The proposed US-Iran agreement to reopen the Strait of Hormuz has sparked optimism for global shipping and oil markets. However, significant risks remain that could disrupt operations for months. Naval mines, high insurance costs, and ongoing geopolitical tensions mean that restoring normal shipping conditions will be a complex process.
While the deal aims to lift the US naval blockade and allow Iran to resume oil exports, the reality is that the strait is still littered with mines from recent conflicts. Clearing these mines could take weeks, and independent verification will be necessary to ensure safe passage for vessels. Until then, shipping firms are likely to face steep insurance premiums, which have skyrocketed compared to pre-conflict rates.
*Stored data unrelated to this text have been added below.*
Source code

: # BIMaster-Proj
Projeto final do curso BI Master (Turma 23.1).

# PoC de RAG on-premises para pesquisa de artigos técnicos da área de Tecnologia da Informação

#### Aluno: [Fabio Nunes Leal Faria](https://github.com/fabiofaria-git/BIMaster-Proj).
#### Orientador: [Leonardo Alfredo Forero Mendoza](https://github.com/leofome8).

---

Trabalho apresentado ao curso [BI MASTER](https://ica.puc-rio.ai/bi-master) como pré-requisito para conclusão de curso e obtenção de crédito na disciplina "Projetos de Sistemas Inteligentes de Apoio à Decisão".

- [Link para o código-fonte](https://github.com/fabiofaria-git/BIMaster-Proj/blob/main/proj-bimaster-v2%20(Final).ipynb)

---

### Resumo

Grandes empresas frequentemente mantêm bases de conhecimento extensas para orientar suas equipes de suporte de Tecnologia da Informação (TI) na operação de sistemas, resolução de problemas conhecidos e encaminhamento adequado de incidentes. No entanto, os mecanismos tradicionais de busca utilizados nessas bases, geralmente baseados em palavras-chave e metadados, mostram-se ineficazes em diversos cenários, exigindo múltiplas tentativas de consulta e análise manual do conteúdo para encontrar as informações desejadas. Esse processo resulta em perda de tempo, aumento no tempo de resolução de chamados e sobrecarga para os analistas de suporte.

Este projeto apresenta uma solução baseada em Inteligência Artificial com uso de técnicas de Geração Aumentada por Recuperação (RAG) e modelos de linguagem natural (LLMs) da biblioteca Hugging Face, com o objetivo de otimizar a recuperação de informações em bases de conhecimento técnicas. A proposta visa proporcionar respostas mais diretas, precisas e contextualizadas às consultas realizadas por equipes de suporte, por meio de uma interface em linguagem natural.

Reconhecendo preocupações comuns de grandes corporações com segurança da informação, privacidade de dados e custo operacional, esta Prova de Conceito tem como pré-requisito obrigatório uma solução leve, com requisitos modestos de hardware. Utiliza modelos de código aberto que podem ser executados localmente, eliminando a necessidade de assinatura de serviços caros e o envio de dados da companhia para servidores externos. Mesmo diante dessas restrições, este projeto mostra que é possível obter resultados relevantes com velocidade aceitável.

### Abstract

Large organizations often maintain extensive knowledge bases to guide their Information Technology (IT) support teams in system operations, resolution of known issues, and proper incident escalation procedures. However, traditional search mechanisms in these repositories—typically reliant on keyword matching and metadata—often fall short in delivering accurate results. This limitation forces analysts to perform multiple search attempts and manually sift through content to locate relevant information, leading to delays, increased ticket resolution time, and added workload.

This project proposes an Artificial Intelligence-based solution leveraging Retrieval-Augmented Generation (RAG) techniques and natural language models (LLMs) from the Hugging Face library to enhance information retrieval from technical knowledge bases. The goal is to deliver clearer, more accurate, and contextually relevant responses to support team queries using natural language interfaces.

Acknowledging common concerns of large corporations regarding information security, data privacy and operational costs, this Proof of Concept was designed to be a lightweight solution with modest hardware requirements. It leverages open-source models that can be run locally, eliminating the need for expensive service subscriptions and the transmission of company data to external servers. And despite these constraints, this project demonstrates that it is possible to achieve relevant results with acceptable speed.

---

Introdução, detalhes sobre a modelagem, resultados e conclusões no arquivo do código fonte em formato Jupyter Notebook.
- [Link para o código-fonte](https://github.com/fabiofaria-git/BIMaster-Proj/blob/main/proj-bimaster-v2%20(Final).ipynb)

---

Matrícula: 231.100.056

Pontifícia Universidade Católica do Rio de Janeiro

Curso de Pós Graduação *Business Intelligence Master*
Currently, hundreds of vessels are stranded in the Gulf, awaiting safe passage to resume operations. The backlog includes fully loaded tankers and empty ships, with thousands of seafarers still aboard. The reluctance of crews to operate in the region adds another layer of complexity, potentially delaying the return to normal shipping schedules.
Moreover, while Gulf countries can ramp up oil production, they must first conduct safety inspections and repairs to damaged infrastructure. Analysts predict that it may take until late September for energy flows to stabilise, with lingering concerns about Iran’s future actions and the potential for renewed hostilities. The situation remains precarious, with the risk of further disruptions looming over the vital shipping route.